Nothing but the lines from the one containing "to one of the" through the end of the data should be output, each reproduced exactly.

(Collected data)
%%

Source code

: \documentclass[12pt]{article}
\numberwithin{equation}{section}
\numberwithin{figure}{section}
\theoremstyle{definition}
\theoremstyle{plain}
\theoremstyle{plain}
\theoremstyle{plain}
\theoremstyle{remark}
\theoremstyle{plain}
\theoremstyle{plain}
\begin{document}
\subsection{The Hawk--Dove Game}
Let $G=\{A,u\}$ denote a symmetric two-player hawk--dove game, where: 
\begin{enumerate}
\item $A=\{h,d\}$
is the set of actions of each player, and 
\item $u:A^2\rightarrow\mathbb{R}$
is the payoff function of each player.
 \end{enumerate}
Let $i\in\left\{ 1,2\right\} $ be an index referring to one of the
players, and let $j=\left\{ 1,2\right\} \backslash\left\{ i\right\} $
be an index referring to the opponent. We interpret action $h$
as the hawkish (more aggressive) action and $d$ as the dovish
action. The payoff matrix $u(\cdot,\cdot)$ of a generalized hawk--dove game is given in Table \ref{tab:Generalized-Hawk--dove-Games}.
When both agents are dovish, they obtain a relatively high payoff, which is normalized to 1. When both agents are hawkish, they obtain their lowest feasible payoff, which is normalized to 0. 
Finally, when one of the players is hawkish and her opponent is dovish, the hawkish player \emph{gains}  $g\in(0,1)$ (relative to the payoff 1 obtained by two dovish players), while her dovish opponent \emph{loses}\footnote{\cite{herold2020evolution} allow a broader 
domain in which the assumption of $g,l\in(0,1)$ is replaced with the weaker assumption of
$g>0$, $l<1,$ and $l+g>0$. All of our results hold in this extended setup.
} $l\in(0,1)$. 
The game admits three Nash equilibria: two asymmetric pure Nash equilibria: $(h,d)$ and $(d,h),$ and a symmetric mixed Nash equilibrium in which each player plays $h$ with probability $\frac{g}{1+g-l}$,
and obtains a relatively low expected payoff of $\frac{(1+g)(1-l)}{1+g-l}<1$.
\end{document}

%%

WRITTEN ANSWER:
Let $i\in\left\{ 1,2\right\} $ be an index referring to one of the
players, and let $j=\left\{ 1,2\right\} \backslash\left\{ i\right\} $
be an index referring to the opponent. We interpret action $h$
as the hawkish (more aggressive) action and $d$ as the dovish
action. The payoff matrix $u(\cdot,\cdot)$ of a generalized hawk--dove game is given in Table \ref{tab:Generalized-Hawk--dove-Games}.
When both agents are dovish, they obtain a relatively high payoff, which is normalized to 1. When both agents are hawkish, they obtain their lowest feasible payoff, which is normalized to 0. 
Finally, when one of the players is hawkish and her opponent is dovish, the hawkish player \emph{gains}  $g\in(0,1)$ (relative to the payoff 1 obtained by two dovish players), while her dovish opponent \emph{loses}\footnote{\cite{herold2020evolution} allow a broader 
domain in which the assumption of $g,l\in(0,1)$ is replaced with the weaker assumption of
$g>0$, $l<1,$ and $l+g>0$. All of our results hold in this extended setup.
} $l\in(0,1)$. 
The game admits three Nash equilibria: two asymmetric pure Nash equilibria: $(h,d)$ and $(d,h),$ and a symmetric mixed Nash equilibrium in which each player plays $h$ with probability $\frac{g}{1+g-l}$,
and obtains a relatively low expected payoff of $\frac{(1+g)(1-l)}{1+g-l}<1$.
\end{document}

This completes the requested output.